> **Dataset entries**
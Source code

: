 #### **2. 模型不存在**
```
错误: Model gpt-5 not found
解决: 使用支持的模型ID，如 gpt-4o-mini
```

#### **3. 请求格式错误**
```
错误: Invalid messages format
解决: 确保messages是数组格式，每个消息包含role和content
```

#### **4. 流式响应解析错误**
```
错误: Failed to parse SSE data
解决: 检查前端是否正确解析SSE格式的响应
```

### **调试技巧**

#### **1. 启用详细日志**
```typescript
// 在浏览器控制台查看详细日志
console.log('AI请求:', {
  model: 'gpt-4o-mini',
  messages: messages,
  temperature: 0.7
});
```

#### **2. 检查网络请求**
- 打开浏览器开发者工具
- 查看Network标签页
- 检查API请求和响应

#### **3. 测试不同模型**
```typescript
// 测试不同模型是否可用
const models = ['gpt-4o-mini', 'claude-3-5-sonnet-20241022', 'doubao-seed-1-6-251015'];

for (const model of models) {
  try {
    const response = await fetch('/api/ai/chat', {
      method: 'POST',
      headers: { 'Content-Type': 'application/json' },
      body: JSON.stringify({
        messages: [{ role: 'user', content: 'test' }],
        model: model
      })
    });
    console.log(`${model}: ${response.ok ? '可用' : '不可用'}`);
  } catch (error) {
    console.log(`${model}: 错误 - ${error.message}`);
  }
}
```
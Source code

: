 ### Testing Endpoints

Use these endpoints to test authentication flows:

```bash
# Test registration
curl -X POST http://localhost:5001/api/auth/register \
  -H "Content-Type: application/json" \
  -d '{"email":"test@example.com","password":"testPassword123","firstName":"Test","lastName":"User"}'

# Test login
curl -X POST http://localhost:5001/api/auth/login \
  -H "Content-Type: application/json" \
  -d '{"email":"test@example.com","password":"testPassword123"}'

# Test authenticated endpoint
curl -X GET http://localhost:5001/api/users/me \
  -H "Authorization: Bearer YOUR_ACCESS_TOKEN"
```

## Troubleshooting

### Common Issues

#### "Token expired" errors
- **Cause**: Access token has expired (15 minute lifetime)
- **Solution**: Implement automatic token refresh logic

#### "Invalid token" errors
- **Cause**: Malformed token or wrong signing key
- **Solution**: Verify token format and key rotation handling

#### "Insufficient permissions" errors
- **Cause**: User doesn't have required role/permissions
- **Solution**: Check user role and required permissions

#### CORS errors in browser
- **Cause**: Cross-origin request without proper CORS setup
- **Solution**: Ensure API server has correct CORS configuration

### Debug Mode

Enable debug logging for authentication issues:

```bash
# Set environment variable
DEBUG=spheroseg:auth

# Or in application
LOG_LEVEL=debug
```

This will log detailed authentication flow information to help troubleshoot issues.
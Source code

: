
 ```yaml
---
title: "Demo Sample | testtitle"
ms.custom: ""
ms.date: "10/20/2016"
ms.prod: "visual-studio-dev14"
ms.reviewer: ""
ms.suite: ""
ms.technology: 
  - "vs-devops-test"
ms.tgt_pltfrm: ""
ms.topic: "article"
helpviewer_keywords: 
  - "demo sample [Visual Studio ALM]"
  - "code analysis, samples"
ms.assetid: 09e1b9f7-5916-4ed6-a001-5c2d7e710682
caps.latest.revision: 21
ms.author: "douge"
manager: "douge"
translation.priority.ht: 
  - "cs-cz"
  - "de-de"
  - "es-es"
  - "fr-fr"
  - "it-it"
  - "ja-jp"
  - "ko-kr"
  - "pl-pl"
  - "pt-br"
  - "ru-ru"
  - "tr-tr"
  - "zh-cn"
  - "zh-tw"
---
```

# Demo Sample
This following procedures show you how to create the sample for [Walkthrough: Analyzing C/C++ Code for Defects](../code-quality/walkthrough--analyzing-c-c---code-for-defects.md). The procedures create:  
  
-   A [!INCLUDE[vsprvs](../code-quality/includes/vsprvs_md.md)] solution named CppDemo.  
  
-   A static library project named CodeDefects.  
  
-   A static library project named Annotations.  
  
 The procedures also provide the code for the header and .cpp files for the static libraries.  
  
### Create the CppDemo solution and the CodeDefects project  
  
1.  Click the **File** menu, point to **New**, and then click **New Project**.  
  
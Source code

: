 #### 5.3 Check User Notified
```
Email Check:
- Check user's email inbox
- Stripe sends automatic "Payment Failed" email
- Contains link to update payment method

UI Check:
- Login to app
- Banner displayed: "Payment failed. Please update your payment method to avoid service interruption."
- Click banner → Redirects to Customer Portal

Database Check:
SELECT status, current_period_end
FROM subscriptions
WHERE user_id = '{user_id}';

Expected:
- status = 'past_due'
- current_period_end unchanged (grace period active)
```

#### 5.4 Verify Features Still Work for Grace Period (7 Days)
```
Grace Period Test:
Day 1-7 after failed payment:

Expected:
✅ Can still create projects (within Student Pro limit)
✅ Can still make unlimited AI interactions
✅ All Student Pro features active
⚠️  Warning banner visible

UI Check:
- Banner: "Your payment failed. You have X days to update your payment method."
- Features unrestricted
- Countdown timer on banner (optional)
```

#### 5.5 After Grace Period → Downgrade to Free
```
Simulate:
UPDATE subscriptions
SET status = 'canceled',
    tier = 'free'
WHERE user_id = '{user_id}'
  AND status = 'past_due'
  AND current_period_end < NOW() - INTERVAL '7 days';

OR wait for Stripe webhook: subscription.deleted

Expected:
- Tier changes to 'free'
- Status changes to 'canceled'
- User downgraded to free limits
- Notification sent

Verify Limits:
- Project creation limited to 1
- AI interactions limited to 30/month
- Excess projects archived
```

> **WHAT THE EXERCISE ASKS**
Could you copy exactly the lines from the one containing "#### 5.5 After" through the end of the records above, and nothing more?

> **RESPONSE**
#### 5.5 After Grace Period → Downgrade to Free
```
Simulate:
UPDATE subscriptions
SET status = 'canceled',
    tier = 'free'
WHERE user_id = '{user_id}'
  AND status = 'past_due'
  AND current_period_end < NOW() - INTERVAL '7 days';

OR wait for Stripe webhook: subscription.deleted

Expected:
- Tier changes to 'free'
- Status changes to 'canceled'
- User downgraded to free limits
- Notification sent

Verify Limits:
- Project creation limited to 1
- AI interactions limited to 30/month
- Excess projects archived
```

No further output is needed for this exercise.